▶ _WORK REQUEST_
Check the records below line by line for the string "EfParentId". Give the number of lines that contain it and nothing else.

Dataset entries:
##########
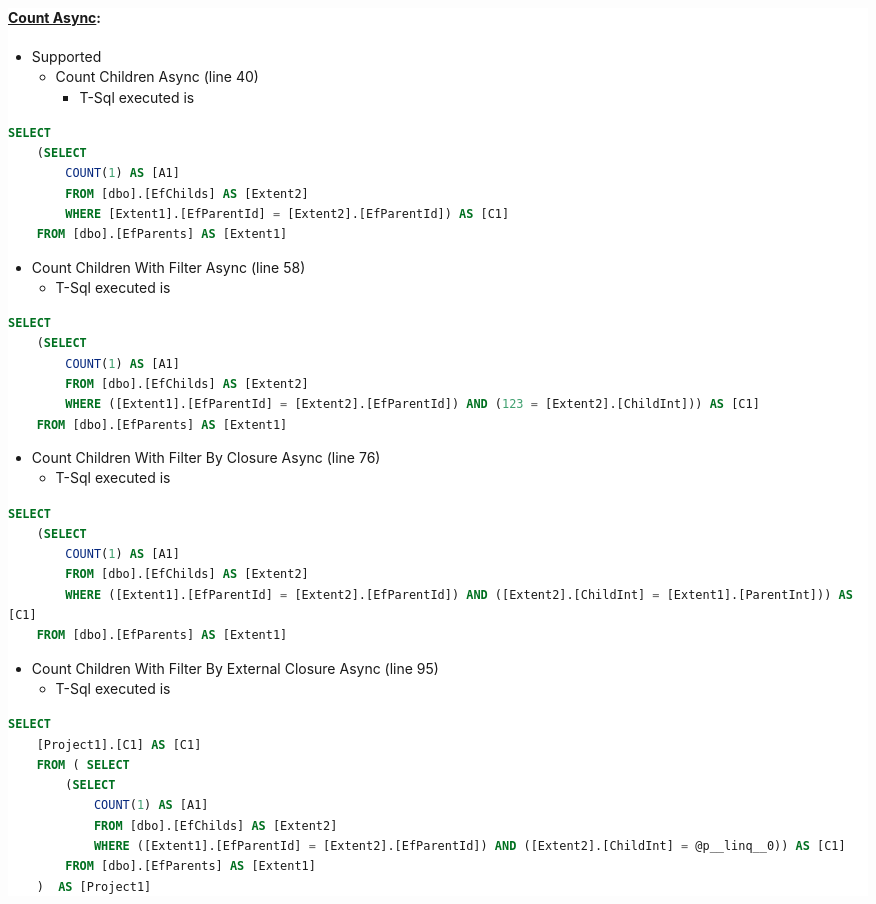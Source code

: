 
#### [Count Async](../TestGroup15Aggregation/Test03CountAsync.cs):
- Supported
  * Count Children Async (line 40)
     * T-Sql executed is

```SQL
SELECT 
    (SELECT 
        COUNT(1) AS [A1]
        FROM [dbo].[EfChilds] AS [Extent2]
        WHERE [Extent1].[EfParentId] = [Extent2].[EfParentId]) AS [C1]
    FROM [dbo].[EfParents] AS [Extent1]
```

  * Count Children With Filter Async (line 58)
     * T-Sql executed is

```SQL
SELECT 
    (SELECT 
        COUNT(1) AS [A1]
        FROM [dbo].[EfChilds] AS [Extent2]
        WHERE ([Extent1].[EfParentId] = [Extent2].[EfParentId]) AND (123 = [Extent2].[ChildInt])) AS [C1]
    FROM [dbo].[EfParents] AS [Extent1]
```

  * Count Children With Filter By Closure Async (line 76)
     * T-Sql executed is

```SQL
SELECT 
    (SELECT 
        COUNT(1) AS [A1]
        FROM [dbo].[EfChilds] AS [Extent2]
        WHERE ([Extent1].[EfParentId] = [Extent2].[EfParentId]) AND ([Extent2].[ChildInt] = [Extent1].[ParentInt])) AS [C1]
    FROM [dbo].[EfParents] AS [Extent1]
```

  * Count Children With Filter By External Closure Async (line 95)
     * T-Sql executed is

```SQL
SELECT 
    [Project1].[C1] AS [C1]
    FROM ( SELECT 
        (SELECT 
            COUNT(1) AS [A1]
            FROM [dbo].[EfChilds] AS [Extent2]
            WHERE ([Extent1].[EfParentId] = [Extent2].[EfParentId]) AND ([Extent2].[ChildInt] = @p__linq__0)) AS [C1]
        FROM [dbo].[EfParents] AS [Extent1]
    )  AS [Project1]
```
##########
▶ _SOLUTION FOR THIS EXERCISE_
4